Before the Scott County Library system was established, a bookmobile went into operation on a voluntary basis. The Scott County Bookmobile, Inc. was organized June 16, 1947 . Edna Spies served as the president, driver, and librarian of the organization until the March 1950. The first purchased bookmobile was a retrofitted school bus.

In 1948, Scott County voters agreed to a request for tax support establishing a countywide library system. A headquarters was opened in January 1950 in the Eckermann Implement building in downtown Eldridge, with the intention that it would serve the bookmobile. The 25-by-52-square-foot space functioned as a library, and a garage was constructed for the bookmobile. Three months after the library opened, 4,000 books had been received and processed by Director Elizabeth Hage and her staff of three. The library continued to grow, registering 643 patrons by August of that year. Arrangements were made with the Scott County Bookmobile to gain access to the unit's mobile library, and by May 1950 the bookmobile began serving all 16 communities in Scott County, visiting three or more towns per day. Throughout the summer the Bookmobile had a single purpose of providing reading to adults and children in the rural communities; but in the fall through winter it serviced 110 schools throughout Scott County.

Branches were established in Blue Grass, Eldridge and Princeton.

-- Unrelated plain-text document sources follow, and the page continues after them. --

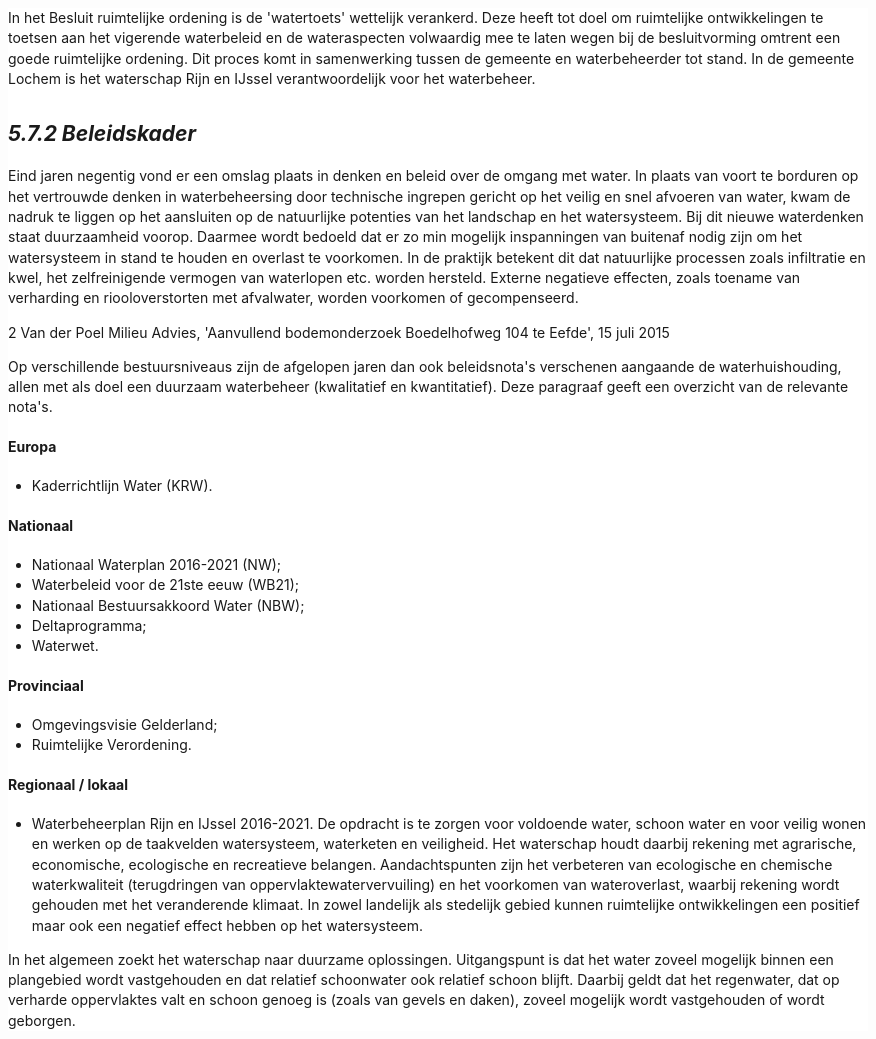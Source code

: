 In het Besluit ruimtelijke ordening is de 'watertoets' wettelijk verankerd. Deze heeft tot doel om ruimtelijke ontwikkelingen te toetsen aan het vigerende waterbeleid en de wateraspecten volwaardig mee te laten wegen bij de besluitvorming omtrent een goede ruimtelijke ordening. Dit proces komt in samenwerking tussen de gemeente en waterbeheerder tot stand. In de gemeente Lochem is het waterschap Rijn en IJssel verantwoordelijk voor het waterbeheer.

## *5.7.2 Beleidskader*

Eind jaren negentig vond er een omslag plaats in denken en beleid over de omgang met water. In plaats van voort te borduren op het vertrouwde denken in waterbeheersing door technische ingrepen gericht op het veilig en snel afvoeren van water, kwam de nadruk te liggen op het aansluiten op de natuurlijke potenties van het landschap en het watersysteem. Bij dit nieuwe waterdenken staat duurzaamheid voorop. Daarmee wordt bedoeld dat er zo min mogelijk inspanningen van buitenaf nodig zijn om het watersysteem in stand te houden en overlast te voorkomen. In de praktijk betekent dit dat natuurlijke processen zoals infiltratie en kwel, het zelfreinigende vermogen van waterlopen etc. worden hersteld. Externe negatieve effecten, zoals toename van verharding en riooloverstorten met afvalwater, worden voorkomen of gecompenseerd.

 2 Van der Poel Milieu Advies, 'Aanvullend bodemonderzoek Boedelhofweg 104 te Eefde', 15 juli 2015

Op verschillende bestuursniveaus zijn de afgelopen jaren dan ook beleidsnota's verschenen aangaande de waterhuishouding, allen met als doel een duurzaam waterbeheer (kwalitatief en kwantitatief). Deze paragraaf geeft een overzicht van de relevante nota's.

#### Europa

- Kaderrichtlijn Water (KRW).
#### Nationaal

- Nationaal Waterplan 2016-2021 (NW);
- Waterbeleid voor de 21ste eeuw (WB21);
- Nationaal Bestuursakkoord Water (NBW);
- Deltaprogramma;
- Waterwet.

#### Provinciaal

- Omgevingsvisie Gelderland;
- Ruimtelijke Verordening.

#### Regionaal / lokaal

- Waterbeheerplan Rijn en IJssel 2016-2021.
De opdracht is te zorgen voor voldoende water, schoon water en voor veilig wonen en werken op de taakvelden watersysteem, waterketen en veiligheid. Het waterschap houdt daarbij rekening met agrarische, economische, ecologische en recreatieve belangen. Aandachtspunten zijn het verbeteren van ecologische en chemische waterkwaliteit (terugdringen van oppervlaktewatervervuiling) en het voorkomen van wateroverlast, waarbij rekening wordt gehouden met het veranderende klimaat. In zowel landelijk als stedelijk gebied kunnen ruimtelijke ontwikkelingen een positief maar ook een negatief effect hebben op het watersysteem.

In het algemeen zoekt het waterschap naar duurzame oplossingen. Uitgangspunt is dat het water zoveel mogelijk binnen een plangebied wordt vastgehouden en dat relatief schoonwater ook relatief schoon blijft. Daarbij geldt dat het regenwater, dat op verharde oppervlaktes valt en schoon genoeg is (zoals van gevels en daken), zoveel mogelijk wordt vastgehouden of wordt geborgen.
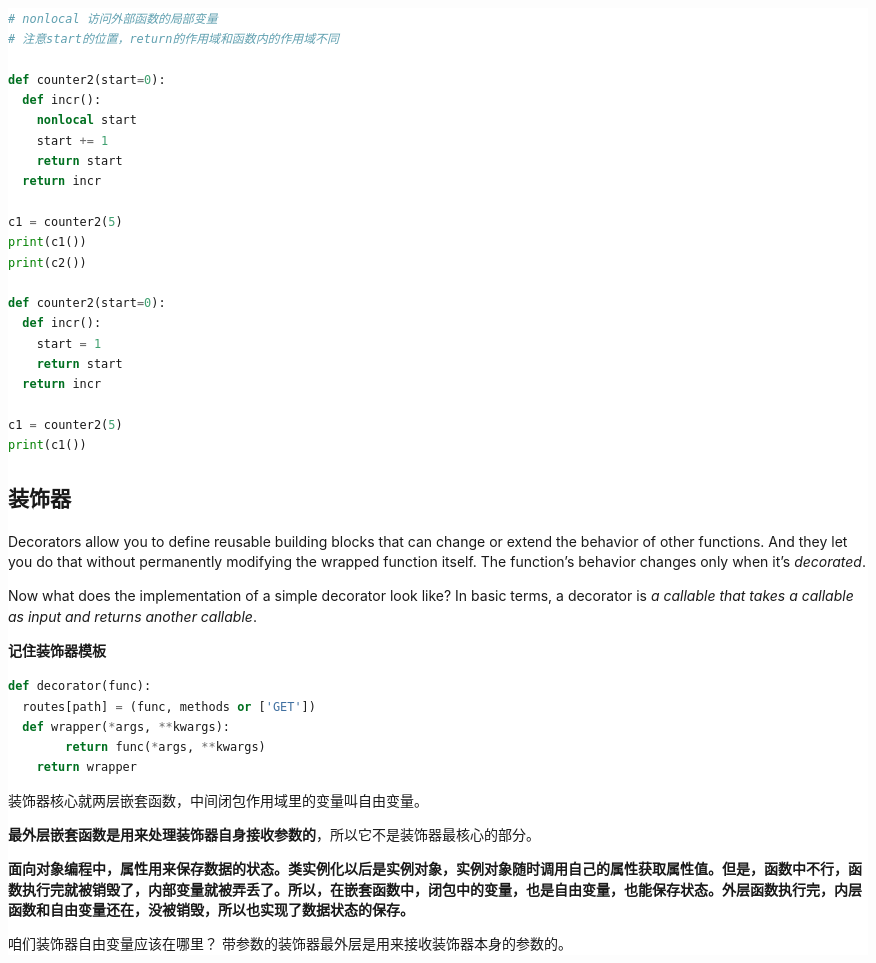 

```python
# nonlocal 访问外部函数的局部变量
# 注意start的位置，return的作用域和函数内的作用域不同

def counter2(start=0):
  def incr():
    nonlocal start
    start += 1
    return start
  return incr

c1 = counter2(5)
print(c1())
print(c2())

def counter2(start=0):
  def incr():
    start = 1
    return start
  return incr

c1 = counter2(5)
print(c1())
```





## 装饰器

Decorators allow you to define reusable building blocks that can change or extend the behavior of other functions. And they let you do that without permanently modifying the wrapped function itself. The function’s behavior changes only when it’s *decorated*.

Now what does the implementation of a simple decorator look like? In basic terms, a decorator is *a callable that takes a callable as input and returns another callable*.

**记住装饰器模板**

```python
def decorator(func):
  routes[path] = (func, methods or ['GET'])
  def wrapper(*args, **kwargs):
        return func(*args, **kwargs)
    return wrapper
```

装饰器核心就两层嵌套函数，中间闭包作用域里的变量叫自由变量。

**最外层嵌套函数是用来处理装饰器自身接收参数的**，所以它不是装饰器最核心的部分。

**面向对象编程中，属性用来保存数据的状态。类实例化以后是实例对象，实例对象随时调用自己的属性获取属性值。但是，函数中不行，函数执行完就被销毁了，内部变量就被弄丢了。所以，在嵌套函数中，闭包中的变量，也是自由变量，也能保存状态。外层函数执行完，内层函数和自由变量还在，没被销毁，所以也实现了数据状态的保存。**

咱们装饰器自由变量应该在哪里？
带参数的装饰器最外层是用来接收装饰器本身的参数的。
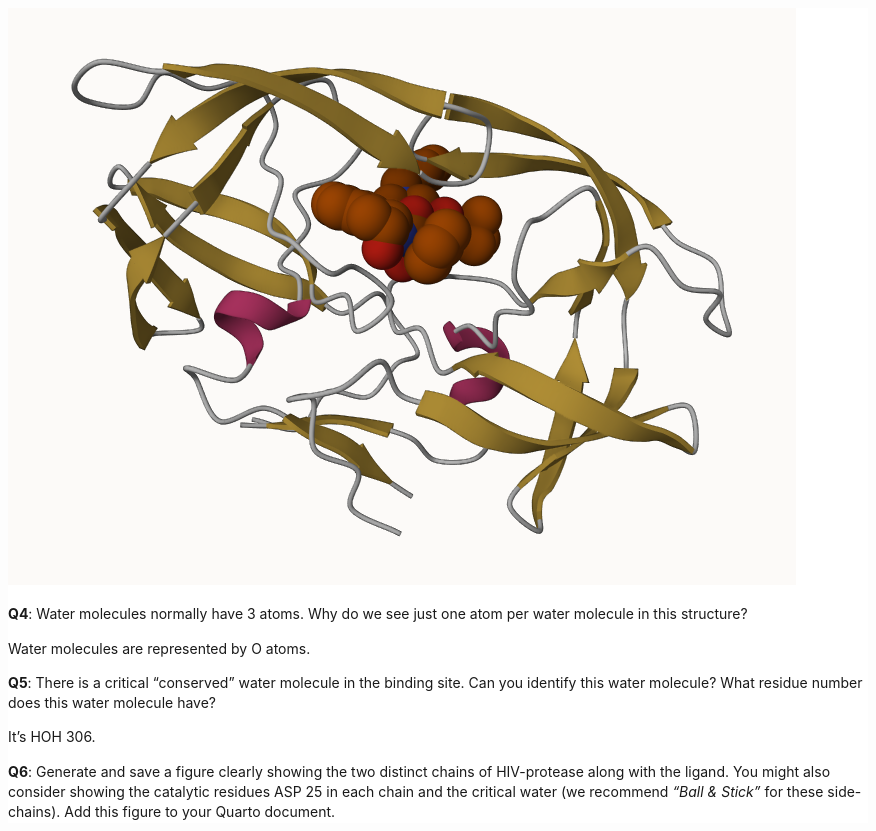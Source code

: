 ![](1HSG.png)

**Q4**: Water molecules normally have 3 atoms. Why do we see just one
atom per water molecule in this structure?

Water molecules are represented by O atoms.

**Q5**: There is a critical “conserved” water molecule in the binding
site. Can you identify this water molecule? What residue number does
this water molecule have?

It’s HOH 306.

**Q6**: Generate and save a figure clearly showing the two distinct
chains of HIV-protease along with the ligand. You might also consider
showing the catalytic residues ASP 25 in each chain and the critical
water (we recommend *“Ball & Stick”* for these side-chains). Add this
figure to your Quarto document.
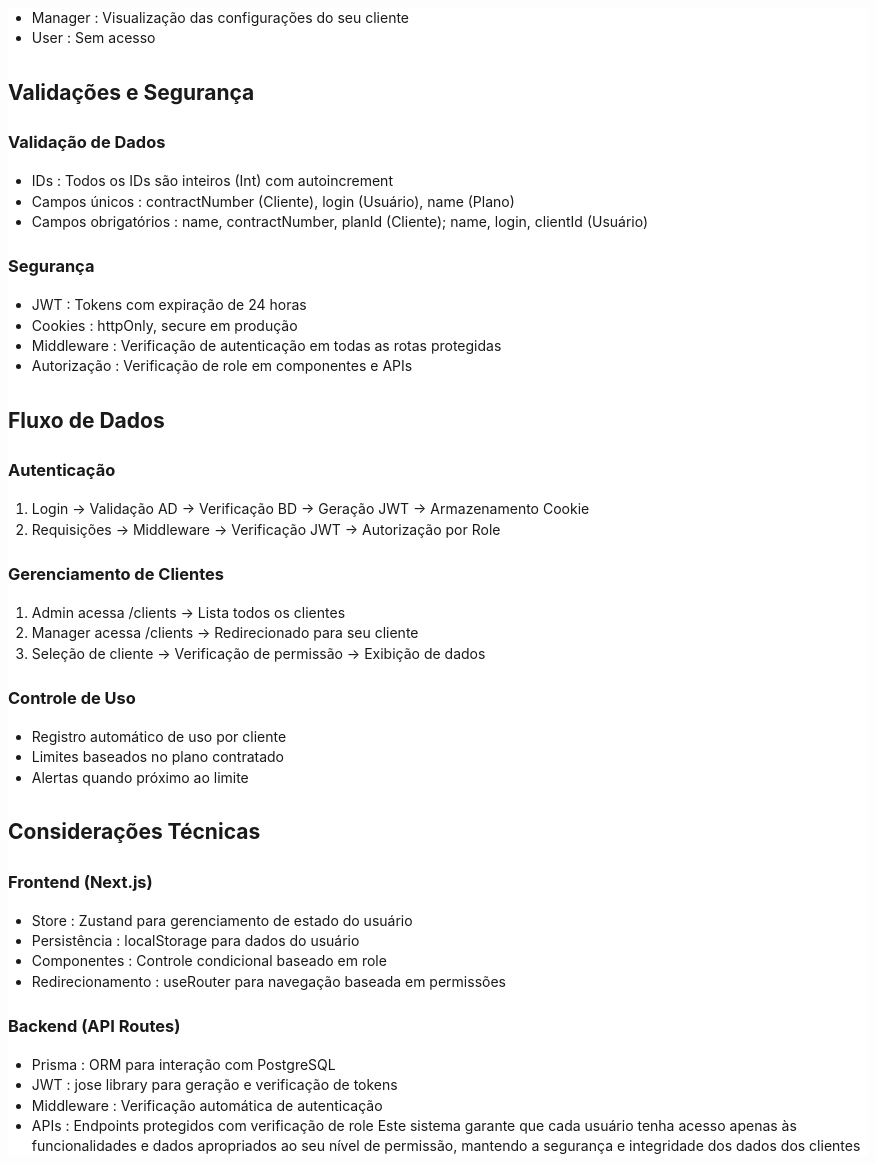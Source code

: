 - Manager : Visualização das configurações do seu cliente
- User : Sem acesso
## Validações e Segurança
### Validação de Dados
- IDs : Todos os IDs são inteiros (Int) com autoincrement
- Campos únicos : contractNumber (Cliente), login (Usuário), name (Plano)
- Campos obrigatórios : name, contractNumber, planId (Cliente); name, login, clientId (Usuário)
### Segurança
- JWT : Tokens com expiração de 24 horas
- Cookies : httpOnly, secure em produção
- Middleware : Verificação de autenticação em todas as rotas protegidas
- Autorização : Verificação de role em componentes e APIs
## Fluxo de Dados
### Autenticação
1. Login → Validação AD → Verificação BD → Geração JWT → Armazenamento Cookie
2. Requisições → Middleware → Verificação JWT → Autorização por Role
### Gerenciamento de Clientes
1. Admin acessa /clients → Lista todos os clientes
2. Manager acessa /clients → Redirecionado para seu cliente
3. Seleção de cliente → Verificação de permissão → Exibição de dados
### Controle de Uso
- Registro automático de uso por cliente
- Limites baseados no plano contratado
- Alertas quando próximo ao limite
## Considerações Técnicas
### Frontend (Next.js)
- Store : Zustand para gerenciamento de estado do usuário
- Persistência : localStorage para dados do usuário
- Componentes : Controle condicional baseado em role
- Redirecionamento : useRouter para navegação baseada em permissões
### Backend (API Routes)
- Prisma : ORM para interação com PostgreSQL
- JWT : jose library para geração e verificação de tokens
- Middleware : Verificação automática de autenticação
- APIs : Endpoints protegidos com verificação de role
Este sistema garante que cada usuário tenha acesso apenas às funcionalidades e dados apropriados ao seu nível de permissão, mantendo a segurança e integridade dos dados dos clientes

The Princeton branch was the first to open, in August 1950, while the Walcott branch was established in 1952 and the Buffalo Branch started in 1962.  The city of Durant contracted for library services with the Scott County Library System beginning in 1966. At one time, the library also had branches in LeClaire, Long Grove, New Liberty, Park View and Ridgeview (now part of Davenport), but these have since closed.

The library's main branch, in Eldridge, has relocated twice since its opening: in 1962, to a new building across the street from the Eckermann building; and in 2003, to a vacant supermarket building one-fourth of a mile north of LeClaire Road.